The development of cost-effective, off-the-shelf micro-algal pastes has offered farmers an additional option for the enrichment of live feeds. These micro-algal pastes include Nannochloropsis oculata and Chlorella vulgaris. In addition to feeding rotifers and Artemia they can also be used to dose the larval rearing tanks to create “green water”. The cell walls of micro-algae act as capsules that prevent the nutrient-rich contents from leaving the cell and compromising water quality in larval culture- and live-feed tanks.
The green water technique maintains the nutritional quality of rotifers as a feed and provides the larvae with a more shaded environment, which in turn improves feed ingestion, survival and growth. Marine oil emulsions used for the enrichment of live feed will lower water quality, another reason why micro-algae are preferable for inducing “green water.”
Barramundi have been cultured in Australia for more than 30 years.
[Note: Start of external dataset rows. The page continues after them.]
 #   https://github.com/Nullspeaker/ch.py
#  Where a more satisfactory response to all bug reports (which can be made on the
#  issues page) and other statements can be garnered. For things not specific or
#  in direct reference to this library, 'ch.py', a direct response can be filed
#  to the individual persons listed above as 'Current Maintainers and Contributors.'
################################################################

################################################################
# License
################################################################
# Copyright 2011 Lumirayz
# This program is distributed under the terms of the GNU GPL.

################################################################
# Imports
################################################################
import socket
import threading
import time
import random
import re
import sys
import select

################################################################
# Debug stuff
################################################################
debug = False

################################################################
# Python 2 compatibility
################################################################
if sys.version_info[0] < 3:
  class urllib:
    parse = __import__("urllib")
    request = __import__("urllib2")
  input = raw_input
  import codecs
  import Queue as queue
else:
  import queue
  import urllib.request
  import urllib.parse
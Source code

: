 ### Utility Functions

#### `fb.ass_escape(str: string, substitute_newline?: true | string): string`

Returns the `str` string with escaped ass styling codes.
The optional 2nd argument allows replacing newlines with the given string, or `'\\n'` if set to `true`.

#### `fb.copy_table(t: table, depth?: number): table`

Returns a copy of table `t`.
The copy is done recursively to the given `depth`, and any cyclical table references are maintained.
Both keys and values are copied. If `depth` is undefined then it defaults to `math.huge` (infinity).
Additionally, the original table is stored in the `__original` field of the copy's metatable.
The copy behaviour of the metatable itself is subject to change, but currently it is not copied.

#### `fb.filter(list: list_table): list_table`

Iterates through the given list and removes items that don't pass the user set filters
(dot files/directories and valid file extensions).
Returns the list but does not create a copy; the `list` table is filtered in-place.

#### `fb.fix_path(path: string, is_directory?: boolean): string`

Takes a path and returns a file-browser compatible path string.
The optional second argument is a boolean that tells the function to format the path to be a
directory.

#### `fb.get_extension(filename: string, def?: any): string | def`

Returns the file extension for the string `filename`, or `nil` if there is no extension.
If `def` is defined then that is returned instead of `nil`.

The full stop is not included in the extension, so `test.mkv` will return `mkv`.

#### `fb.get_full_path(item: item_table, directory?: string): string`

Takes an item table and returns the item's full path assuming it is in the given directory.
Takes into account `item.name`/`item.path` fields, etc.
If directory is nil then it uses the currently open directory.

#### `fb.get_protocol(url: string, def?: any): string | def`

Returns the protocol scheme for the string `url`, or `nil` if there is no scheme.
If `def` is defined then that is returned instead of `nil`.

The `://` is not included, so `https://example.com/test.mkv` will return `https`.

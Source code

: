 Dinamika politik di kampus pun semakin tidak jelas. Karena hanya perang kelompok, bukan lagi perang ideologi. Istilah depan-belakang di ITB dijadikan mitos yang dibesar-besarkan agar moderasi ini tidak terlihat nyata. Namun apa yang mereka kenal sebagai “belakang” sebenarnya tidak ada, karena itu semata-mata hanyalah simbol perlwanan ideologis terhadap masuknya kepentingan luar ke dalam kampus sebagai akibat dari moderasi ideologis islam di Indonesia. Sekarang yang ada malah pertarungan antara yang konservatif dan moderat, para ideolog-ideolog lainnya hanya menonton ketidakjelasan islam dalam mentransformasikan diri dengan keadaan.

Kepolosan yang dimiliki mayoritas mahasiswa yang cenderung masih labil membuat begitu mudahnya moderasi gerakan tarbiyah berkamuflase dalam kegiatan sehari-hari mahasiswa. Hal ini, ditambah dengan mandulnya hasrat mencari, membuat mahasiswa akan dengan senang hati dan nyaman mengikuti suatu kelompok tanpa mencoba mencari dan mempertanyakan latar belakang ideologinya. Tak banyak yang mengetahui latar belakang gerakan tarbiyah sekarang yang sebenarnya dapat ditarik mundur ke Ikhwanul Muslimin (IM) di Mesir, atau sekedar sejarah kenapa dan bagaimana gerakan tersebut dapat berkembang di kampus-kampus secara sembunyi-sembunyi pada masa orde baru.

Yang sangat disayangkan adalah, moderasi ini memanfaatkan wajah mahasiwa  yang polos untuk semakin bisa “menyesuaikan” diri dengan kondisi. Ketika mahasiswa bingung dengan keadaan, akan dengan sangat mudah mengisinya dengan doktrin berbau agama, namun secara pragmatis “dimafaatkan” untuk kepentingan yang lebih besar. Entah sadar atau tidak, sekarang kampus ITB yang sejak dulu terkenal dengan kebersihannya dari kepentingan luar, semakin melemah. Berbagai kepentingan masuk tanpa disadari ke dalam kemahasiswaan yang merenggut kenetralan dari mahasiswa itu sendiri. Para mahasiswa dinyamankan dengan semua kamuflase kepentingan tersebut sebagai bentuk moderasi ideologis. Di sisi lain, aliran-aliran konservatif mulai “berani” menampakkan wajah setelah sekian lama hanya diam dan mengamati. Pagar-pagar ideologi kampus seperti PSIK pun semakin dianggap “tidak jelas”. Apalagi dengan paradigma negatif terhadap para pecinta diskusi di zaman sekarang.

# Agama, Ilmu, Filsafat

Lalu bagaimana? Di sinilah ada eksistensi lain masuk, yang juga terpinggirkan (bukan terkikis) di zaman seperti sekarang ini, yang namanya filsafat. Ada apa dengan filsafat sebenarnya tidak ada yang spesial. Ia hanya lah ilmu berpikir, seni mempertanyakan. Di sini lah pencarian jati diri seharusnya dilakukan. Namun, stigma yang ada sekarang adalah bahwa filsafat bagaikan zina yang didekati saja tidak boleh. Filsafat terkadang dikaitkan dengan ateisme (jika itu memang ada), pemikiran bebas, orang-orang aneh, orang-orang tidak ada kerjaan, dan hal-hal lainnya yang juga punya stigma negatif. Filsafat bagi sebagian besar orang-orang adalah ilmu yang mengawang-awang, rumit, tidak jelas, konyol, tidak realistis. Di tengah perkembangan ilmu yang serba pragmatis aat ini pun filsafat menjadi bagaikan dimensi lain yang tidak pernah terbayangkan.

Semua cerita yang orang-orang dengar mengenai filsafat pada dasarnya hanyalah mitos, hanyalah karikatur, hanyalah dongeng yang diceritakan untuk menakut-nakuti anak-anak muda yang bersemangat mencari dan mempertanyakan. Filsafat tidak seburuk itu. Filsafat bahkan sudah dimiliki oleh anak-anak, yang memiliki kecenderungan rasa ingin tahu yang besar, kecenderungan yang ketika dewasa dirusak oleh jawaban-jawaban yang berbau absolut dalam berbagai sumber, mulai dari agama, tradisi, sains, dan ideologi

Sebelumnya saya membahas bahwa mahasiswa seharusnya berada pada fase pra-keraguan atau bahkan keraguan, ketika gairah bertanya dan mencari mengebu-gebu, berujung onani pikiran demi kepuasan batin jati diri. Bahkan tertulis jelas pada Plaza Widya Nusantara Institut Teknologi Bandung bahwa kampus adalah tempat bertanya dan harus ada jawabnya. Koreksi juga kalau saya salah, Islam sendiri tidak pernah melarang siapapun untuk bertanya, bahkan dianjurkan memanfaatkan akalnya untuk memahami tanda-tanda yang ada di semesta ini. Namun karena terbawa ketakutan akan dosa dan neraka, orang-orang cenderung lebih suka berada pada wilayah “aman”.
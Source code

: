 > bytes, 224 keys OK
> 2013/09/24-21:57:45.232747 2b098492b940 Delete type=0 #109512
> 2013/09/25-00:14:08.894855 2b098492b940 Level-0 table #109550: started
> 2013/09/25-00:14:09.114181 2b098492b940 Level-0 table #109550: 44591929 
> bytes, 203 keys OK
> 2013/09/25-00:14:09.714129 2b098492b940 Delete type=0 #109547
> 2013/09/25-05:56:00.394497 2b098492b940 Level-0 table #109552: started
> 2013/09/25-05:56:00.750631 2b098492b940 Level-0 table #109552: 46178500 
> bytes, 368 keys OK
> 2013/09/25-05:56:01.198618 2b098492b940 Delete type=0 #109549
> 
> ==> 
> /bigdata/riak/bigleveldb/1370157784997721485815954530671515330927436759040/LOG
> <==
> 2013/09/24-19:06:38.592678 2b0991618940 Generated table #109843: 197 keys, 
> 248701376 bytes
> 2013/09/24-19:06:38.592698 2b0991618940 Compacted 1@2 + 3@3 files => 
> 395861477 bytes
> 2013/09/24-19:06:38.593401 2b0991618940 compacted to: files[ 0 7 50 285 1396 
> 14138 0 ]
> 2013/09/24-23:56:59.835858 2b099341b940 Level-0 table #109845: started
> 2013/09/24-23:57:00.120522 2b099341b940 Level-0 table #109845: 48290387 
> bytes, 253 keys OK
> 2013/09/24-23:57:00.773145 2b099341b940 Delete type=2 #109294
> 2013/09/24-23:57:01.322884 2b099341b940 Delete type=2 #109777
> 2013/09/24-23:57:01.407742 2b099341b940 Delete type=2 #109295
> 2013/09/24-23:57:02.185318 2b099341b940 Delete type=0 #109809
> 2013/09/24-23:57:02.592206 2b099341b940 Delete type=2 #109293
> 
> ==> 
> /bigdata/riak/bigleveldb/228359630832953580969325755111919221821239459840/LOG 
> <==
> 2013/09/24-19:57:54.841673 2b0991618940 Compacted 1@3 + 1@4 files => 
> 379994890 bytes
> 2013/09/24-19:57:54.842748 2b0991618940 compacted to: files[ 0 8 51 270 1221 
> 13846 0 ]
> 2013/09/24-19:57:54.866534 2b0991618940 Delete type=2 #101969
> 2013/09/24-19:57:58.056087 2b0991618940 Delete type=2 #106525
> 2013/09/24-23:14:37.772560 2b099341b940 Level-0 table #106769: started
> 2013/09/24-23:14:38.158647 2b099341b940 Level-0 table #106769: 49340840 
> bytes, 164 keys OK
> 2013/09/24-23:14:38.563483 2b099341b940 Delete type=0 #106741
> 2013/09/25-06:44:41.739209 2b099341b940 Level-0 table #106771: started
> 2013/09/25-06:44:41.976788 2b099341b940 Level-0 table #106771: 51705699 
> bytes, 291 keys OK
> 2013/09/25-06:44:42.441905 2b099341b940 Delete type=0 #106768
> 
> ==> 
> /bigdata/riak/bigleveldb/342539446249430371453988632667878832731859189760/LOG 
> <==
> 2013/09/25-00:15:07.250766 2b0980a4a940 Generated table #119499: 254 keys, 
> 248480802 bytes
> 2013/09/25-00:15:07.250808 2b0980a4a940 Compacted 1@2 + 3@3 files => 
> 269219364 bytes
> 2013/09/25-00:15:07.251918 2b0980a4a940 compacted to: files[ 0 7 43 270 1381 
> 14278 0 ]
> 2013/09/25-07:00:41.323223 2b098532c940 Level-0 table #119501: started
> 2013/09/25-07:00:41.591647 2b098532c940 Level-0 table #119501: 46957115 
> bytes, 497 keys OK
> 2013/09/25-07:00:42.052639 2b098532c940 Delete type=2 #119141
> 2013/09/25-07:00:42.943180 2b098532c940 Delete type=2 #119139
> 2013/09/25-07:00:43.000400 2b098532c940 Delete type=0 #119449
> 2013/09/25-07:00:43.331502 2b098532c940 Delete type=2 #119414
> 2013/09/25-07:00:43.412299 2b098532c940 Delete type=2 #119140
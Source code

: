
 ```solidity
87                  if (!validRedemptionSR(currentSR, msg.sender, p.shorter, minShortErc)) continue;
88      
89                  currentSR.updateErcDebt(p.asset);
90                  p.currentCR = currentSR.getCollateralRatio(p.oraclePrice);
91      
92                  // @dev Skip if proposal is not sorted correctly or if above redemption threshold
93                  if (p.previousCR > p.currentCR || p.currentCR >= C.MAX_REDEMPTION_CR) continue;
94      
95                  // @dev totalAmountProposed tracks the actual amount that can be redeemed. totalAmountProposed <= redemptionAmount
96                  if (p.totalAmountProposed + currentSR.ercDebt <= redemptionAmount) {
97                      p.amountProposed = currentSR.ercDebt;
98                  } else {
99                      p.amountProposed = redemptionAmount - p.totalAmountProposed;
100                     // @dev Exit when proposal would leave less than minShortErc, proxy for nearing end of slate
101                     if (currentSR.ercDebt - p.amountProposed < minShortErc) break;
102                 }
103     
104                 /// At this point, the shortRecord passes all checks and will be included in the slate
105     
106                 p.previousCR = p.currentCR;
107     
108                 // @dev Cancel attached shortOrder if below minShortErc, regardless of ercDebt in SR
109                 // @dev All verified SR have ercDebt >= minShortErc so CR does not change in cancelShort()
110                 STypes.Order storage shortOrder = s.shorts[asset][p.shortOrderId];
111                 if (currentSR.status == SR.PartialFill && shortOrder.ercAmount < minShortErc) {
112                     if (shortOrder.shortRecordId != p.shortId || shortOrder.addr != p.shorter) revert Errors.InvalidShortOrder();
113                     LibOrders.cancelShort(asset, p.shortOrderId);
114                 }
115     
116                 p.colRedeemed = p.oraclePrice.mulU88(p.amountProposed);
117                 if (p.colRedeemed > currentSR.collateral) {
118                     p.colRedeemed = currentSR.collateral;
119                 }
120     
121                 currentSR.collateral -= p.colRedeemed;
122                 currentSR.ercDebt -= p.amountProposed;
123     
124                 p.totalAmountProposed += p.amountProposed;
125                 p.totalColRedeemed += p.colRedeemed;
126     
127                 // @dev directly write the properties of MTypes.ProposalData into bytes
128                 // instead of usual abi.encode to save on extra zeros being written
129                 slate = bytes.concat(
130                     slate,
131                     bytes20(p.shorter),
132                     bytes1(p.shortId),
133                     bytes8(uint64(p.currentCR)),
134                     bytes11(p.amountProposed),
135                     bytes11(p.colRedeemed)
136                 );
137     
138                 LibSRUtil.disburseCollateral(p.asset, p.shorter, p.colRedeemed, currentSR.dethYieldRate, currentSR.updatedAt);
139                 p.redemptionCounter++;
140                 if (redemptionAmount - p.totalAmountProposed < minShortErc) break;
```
There has been significant improvements in their culture technology, but bottlenecks still remain for the larval phase. These challenges include mortality during the early larval period (2-13 dph) and at metamorphosis (19-25 dph), characterised by the vacuolation of the spine and brain, and high sensitivity to stress.
These symptoms have been associated mainly with deficiencies of essential fatty acids (EFA’s), particularly long chain highly unsaturated fatty acids (HUFAs). Important HUFAs include docosahexaenoic acid (DHA), eicosapentaenoic acid (EPA) and arachidonic acid (ARA). These all have critical roles in the development of the neural - and visual systems, structure and function of cell membranes, and are linked to growth, survival, and stress-resistance in marine fish.
Enriching live feed for barramundi larvae in Australia relies largely on one or other of two micro-algae: N. oculata or C. vulgaris. N. oculata has little or no DHA, but tends to be rich in EPA with a moderate amount of ARA. On the other hand, DHA-enriched C. vulgaris is low in EPA and has no ARA. Considering the fatty acid profiles of these two species one might be tempted to mix them to achieve a balanced diet rather than using them singly. In fact, blending micro-algae is essential for the successful production of many molluscs, crustaceans and echinoderms. However this practice is not common in marine fish hatcheries that use rotifers as the first feed, and is rarely adopted in barramundi hatcheries.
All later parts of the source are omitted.